Not knowing exactly where to go first, but armed with Aunt Susie's book of country strolls around the Isle of Skye, we headed for the Fairy Pools, since we had heard of them as a nice hike. Unfortunately, everyone else had also heard of the Fairy Pools as well. After we found a parking spot, it didn't seem quite so crowded and we enjoyed the stair-stepping river and views of mountains. Many tourists were cooling off in the pools (is it ever REALLY necessary to cool off in Scotland?) but we elected to hike a few miles in past the hordes before following the same river out.

We drove to Carbost and got tea across the street from the Talisker Distillery - whisky drinkers on one side of the road and teetotalers on the other!

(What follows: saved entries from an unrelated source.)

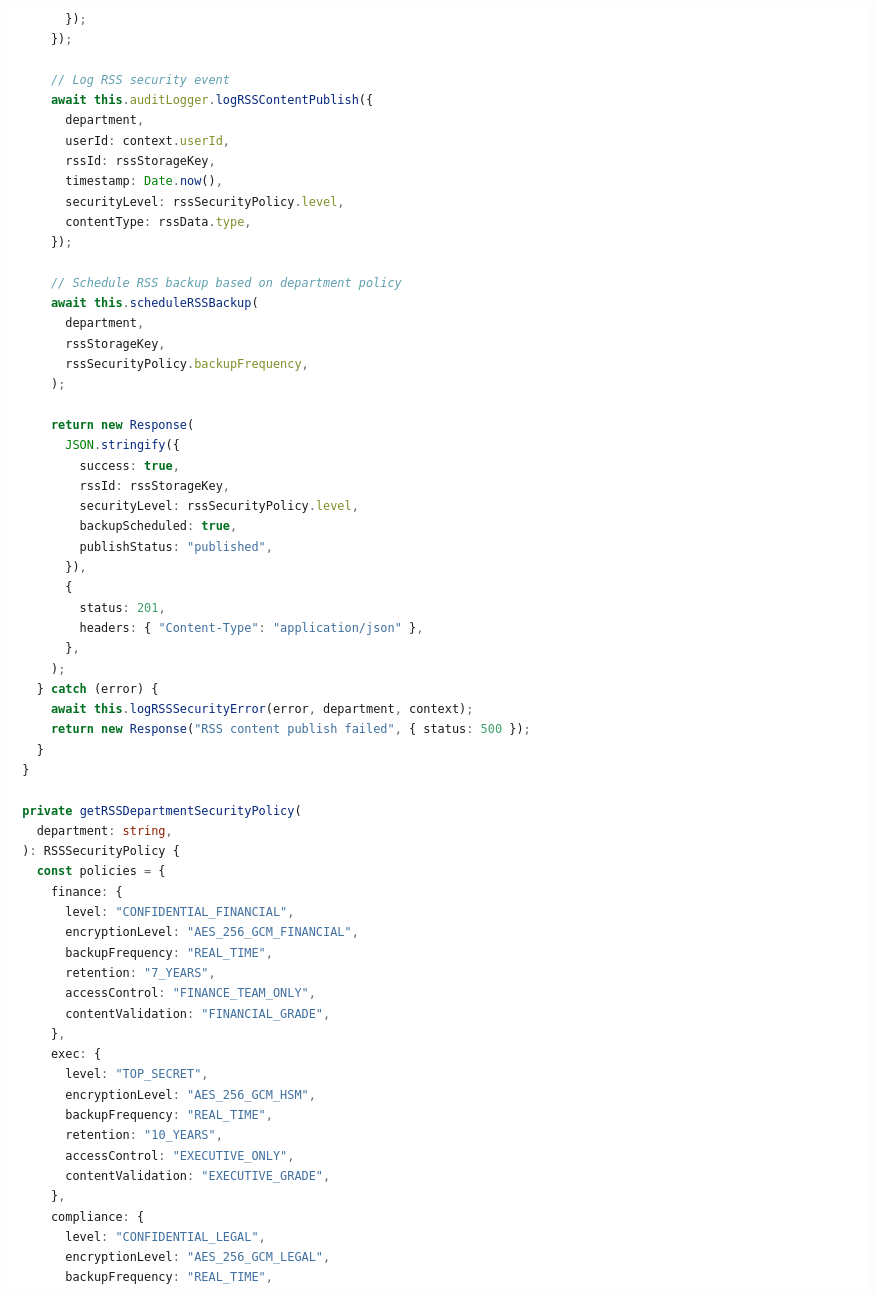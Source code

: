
 ```typescript
        });
      });

      // Log RSS security event
      await this.auditLogger.logRSSContentPublish({
        department,
        userId: context.userId,
        rssId: rssStorageKey,
        timestamp: Date.now(),
        securityLevel: rssSecurityPolicy.level,
        contentType: rssData.type,
      });

      // Schedule RSS backup based on department policy
      await this.scheduleRSSBackup(
        department,
        rssStorageKey,
        rssSecurityPolicy.backupFrequency,
      );

      return new Response(
        JSON.stringify({
          success: true,
          rssId: rssStorageKey,
          securityLevel: rssSecurityPolicy.level,
          backupScheduled: true,
          publishStatus: "published",
        }),
        {
          status: 201,
          headers: { "Content-Type": "application/json" },
        },
      );
    } catch (error) {
      await this.logRSSSecurityError(error, department, context);
      return new Response("RSS content publish failed", { status: 500 });
    }
  }

  private getRSSDepartmentSecurityPolicy(
    department: string,
  ): RSSSecurityPolicy {
    const policies = {
      finance: {
        level: "CONFIDENTIAL_FINANCIAL",
        encryptionLevel: "AES_256_GCM_FINANCIAL",
        backupFrequency: "REAL_TIME",
        retention: "7_YEARS",
        accessControl: "FINANCE_TEAM_ONLY",
        contentValidation: "FINANCIAL_GRADE",
      },
      exec: {
        level: "TOP_SECRET",
        encryptionLevel: "AES_256_GCM_HSM",
        backupFrequency: "REAL_TIME",
        retention: "10_YEARS",
        accessControl: "EXECUTIVE_ONLY",
        contentValidation: "EXECUTIVE_GRADE",
      },
      compliance: {
        level: "CONFIDENTIAL_LEGAL",
        encryptionLevel: "AES_256_GCM_LEGAL",
        backupFrequency: "REAL_TIME",
```
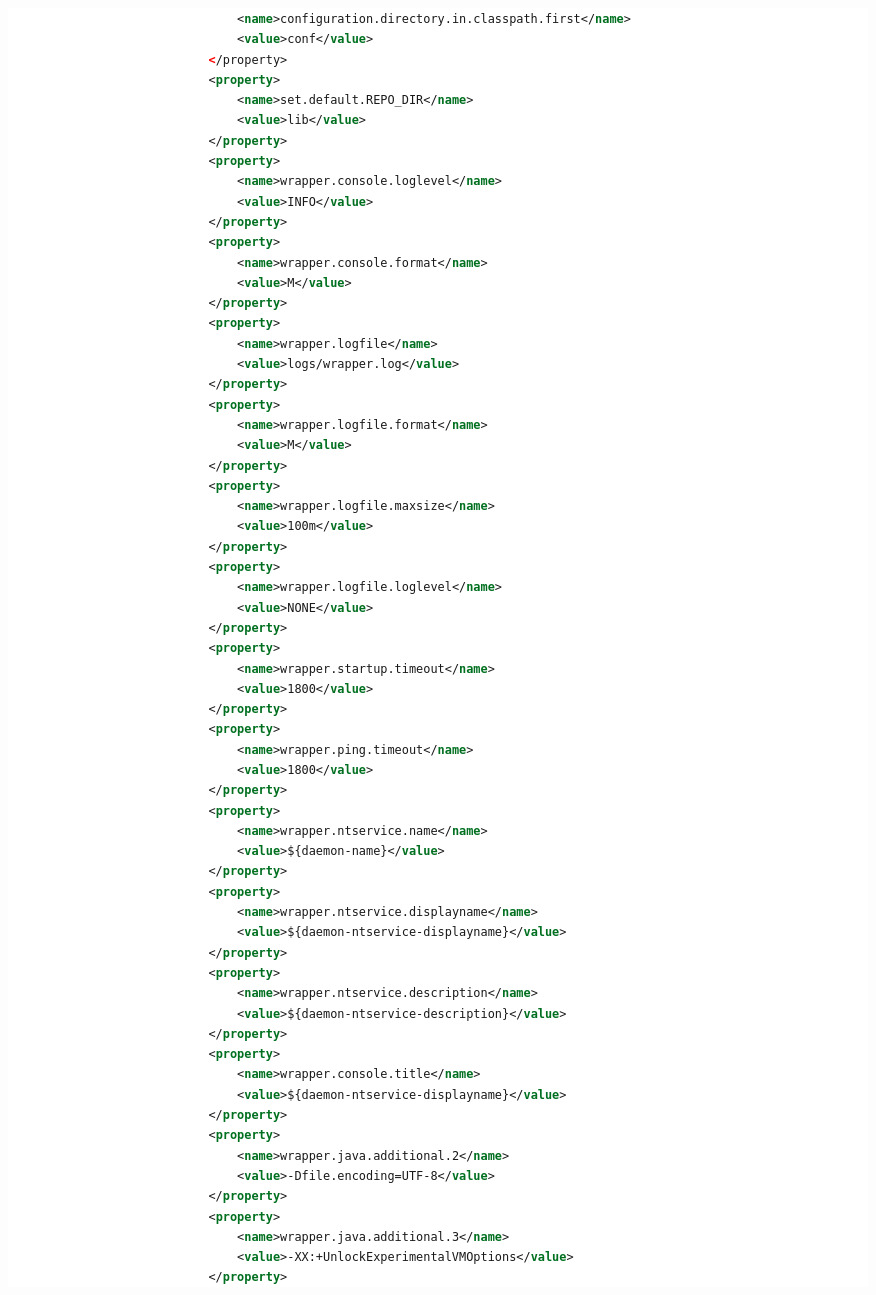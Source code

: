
 ```xml
                                <name>configuration.directory.in.classpath.first</name>
                                <value>conf</value>
                            </property>
                            <property>
                                <name>set.default.REPO_DIR</name>
                                <value>lib</value>
                            </property>
                            <property>
                                <name>wrapper.console.loglevel</name>
                                <value>INFO</value>
                            </property>
                            <property>
                                <name>wrapper.console.format</name>
                                <value>M</value>
                            </property>
                            <property>
                                <name>wrapper.logfile</name>
                                <value>logs/wrapper.log</value>
                            </property>
                            <property>
                                <name>wrapper.logfile.format</name>
                                <value>M</value>
                            </property>
                            <property>
                                <name>wrapper.logfile.maxsize</name>
                                <value>100m</value>
                            </property>
                            <property>
                                <name>wrapper.logfile.loglevel</name>
                                <value>NONE</value>
                            </property>
                            <property>
                                <name>wrapper.startup.timeout</name>
                                <value>1800</value>
                            </property>
                            <property>
                                <name>wrapper.ping.timeout</name>
                                <value>1800</value>
                            </property>
                            <property>
                                <name>wrapper.ntservice.name</name>
                                <value>${daemon-name}</value>
                            </property>
                            <property>
                                <name>wrapper.ntservice.displayname</name>
                                <value>${daemon-ntservice-displayname}</value>
                            </property>
                            <property>
                                <name>wrapper.ntservice.description</name>
                                <value>${daemon-ntservice-description}</value>
                            </property>
                            <property>
                                <name>wrapper.console.title</name>
                                <value>${daemon-ntservice-displayname}</value>
                            </property>
                            <property>
                                <name>wrapper.java.additional.2</name>
                                <value>-Dfile.encoding=UTF-8</value>
                            </property>
                            <property>
                                <name>wrapper.java.additional.3</name>
                                <value>-XX:+UnlockExperimentalVMOptions</value>
                            </property>
```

We walked up the hill in search of lunch and found THE BEST smoked salmon from a small seafood shack. It was like having fish candy - we ate at the park overlooking the water.

Lisa skillfully navigated the single track roads to Dunvegan where we found a campsite at the caravan park and drove down the road to Dunvegan Castle and Gardens.* The castle was the McCleod clan's and was fully furnished with family relics and memorabilia. It was still used by the family for holidays and it was interesting to see how the castle had changed over the centuries! The gardens were extensive and well landscaped with many exotic plants and trees.

After touring the grounds, we drove to a walk on Claigan Beach which was made of broken seashells. We climbed the hill for an expansive view of the Outer Hebrides, inlets, coves, beach and mountains.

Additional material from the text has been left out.